WORK TASK:
Using the data beneath this instruction, retype only the lines from the one that contains "State that the" down to the one that contains "is a permuation.", both included, exactly as they appear.

RECORDS FOR THIS EXERCISE:
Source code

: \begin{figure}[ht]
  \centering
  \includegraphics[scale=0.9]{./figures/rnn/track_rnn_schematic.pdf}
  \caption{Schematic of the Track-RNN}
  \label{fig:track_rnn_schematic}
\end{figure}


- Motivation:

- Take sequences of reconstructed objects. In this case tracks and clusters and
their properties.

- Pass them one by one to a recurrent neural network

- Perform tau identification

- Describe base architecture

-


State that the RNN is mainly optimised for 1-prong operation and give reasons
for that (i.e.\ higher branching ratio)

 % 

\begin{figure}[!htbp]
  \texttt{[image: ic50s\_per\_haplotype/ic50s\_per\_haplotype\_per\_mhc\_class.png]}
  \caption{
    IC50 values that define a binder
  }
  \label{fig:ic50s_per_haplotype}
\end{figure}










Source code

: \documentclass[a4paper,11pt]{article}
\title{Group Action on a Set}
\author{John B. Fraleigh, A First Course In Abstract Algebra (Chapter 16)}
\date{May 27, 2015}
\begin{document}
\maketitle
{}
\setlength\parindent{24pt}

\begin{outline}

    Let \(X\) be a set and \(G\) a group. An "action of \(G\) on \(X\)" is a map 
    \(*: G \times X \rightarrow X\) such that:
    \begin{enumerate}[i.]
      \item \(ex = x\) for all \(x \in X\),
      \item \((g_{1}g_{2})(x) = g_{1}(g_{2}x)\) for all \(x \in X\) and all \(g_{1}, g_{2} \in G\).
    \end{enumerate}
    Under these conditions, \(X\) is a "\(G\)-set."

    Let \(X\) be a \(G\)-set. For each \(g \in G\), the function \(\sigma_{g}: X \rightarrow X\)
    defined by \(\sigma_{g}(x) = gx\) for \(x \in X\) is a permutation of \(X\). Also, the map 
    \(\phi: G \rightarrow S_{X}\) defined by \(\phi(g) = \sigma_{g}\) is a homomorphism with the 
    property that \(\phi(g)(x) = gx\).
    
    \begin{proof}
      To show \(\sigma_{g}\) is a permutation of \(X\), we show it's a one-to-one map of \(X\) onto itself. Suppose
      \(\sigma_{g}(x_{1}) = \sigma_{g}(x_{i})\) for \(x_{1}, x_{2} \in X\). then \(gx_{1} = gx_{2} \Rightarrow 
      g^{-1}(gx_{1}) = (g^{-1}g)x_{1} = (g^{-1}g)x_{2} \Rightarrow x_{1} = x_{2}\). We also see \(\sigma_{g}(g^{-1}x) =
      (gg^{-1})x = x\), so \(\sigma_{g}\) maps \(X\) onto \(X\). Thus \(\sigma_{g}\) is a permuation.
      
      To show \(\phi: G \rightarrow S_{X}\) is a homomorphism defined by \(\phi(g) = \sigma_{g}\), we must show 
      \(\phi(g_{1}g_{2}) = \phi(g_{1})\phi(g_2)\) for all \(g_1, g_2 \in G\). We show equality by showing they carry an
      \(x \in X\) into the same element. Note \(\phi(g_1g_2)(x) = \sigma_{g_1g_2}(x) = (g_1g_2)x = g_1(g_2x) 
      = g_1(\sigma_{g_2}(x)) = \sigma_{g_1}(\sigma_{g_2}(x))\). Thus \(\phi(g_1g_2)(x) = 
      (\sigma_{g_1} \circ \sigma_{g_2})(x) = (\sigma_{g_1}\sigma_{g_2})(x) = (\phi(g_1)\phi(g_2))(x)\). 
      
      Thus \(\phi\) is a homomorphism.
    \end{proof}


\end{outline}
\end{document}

COMPLETED TASK:
State that the RNN is mainly optimised for 1-prong operation and give reasons
for that (i.e.\ higher branching ratio)

 % 

\begin{figure}[!htbp]
  \texttt{[image: ic50s\_per\_haplotype/ic50s\_per\_haplotype\_per\_mhc\_class.png]}
  \caption{
    IC50 values that define a binder
  }
  \label{fig:ic50s_per_haplotype}
\end{figure}










Source code

: \documentclass[a4paper,11pt]{article}
\title{Group Action on a Set}
\author{John B. Fraleigh, A First Course In Abstract Algebra (Chapter 16)}
\date{May 27, 2015}
\begin{document}
\maketitle
{}
\setlength\parindent{24pt}

\begin{outline}

    Let \(X\) be a set and \(G\) a group. An "action of \(G\) on \(X\)" is a map 
    \(*: G \times X \rightarrow X\) such that:
    \begin{enumerate}[i.]
      \item \(ex = x\) for all \(x \in X\),
      \item \((g_{1}g_{2})(x) = g_{1}(g_{2}x)\) for all \(x \in X\) and all \(g_{1}, g_{2} \in G\).
    \end{enumerate}
    Under these conditions, \(X\) is a "\(G\)-set."

    Let \(X\) be a \(G\)-set. For each \(g \in G\), the function \(\sigma_{g}: X \rightarrow X\)
    defined by \(\sigma_{g}(x) = gx\) for \(x \in X\) is a permutation of \(X\). Also, the map 
    \(\phi: G \rightarrow S_{X}\) defined by \(\phi(g) = \sigma_{g}\) is a homomorphism with the 
    property that \(\phi(g)(x) = gx\).
    
    \begin{proof}
      To show \(\sigma_{g}\) is a permutation of \(X\), we show it's a one-to-one map of \(X\) onto itself. Suppose
      \(\sigma_{g}(x_{1}) = \sigma_{g}(x_{i})\) for \(x_{1}, x_{2} \in X\). then \(gx_{1} = gx_{2} \Rightarrow 
      g^{-1}(gx_{1}) = (g^{-1}g)x_{1} = (g^{-1}g)x_{2} \Rightarrow x_{1} = x_{2}\). We also see \(\sigma_{g}(g^{-1}x) =
      (gg^{-1})x = x\), so \(\sigma_{g}\) maps \(X\) onto \(X\). Thus \(\sigma_{g}\) is a permuation.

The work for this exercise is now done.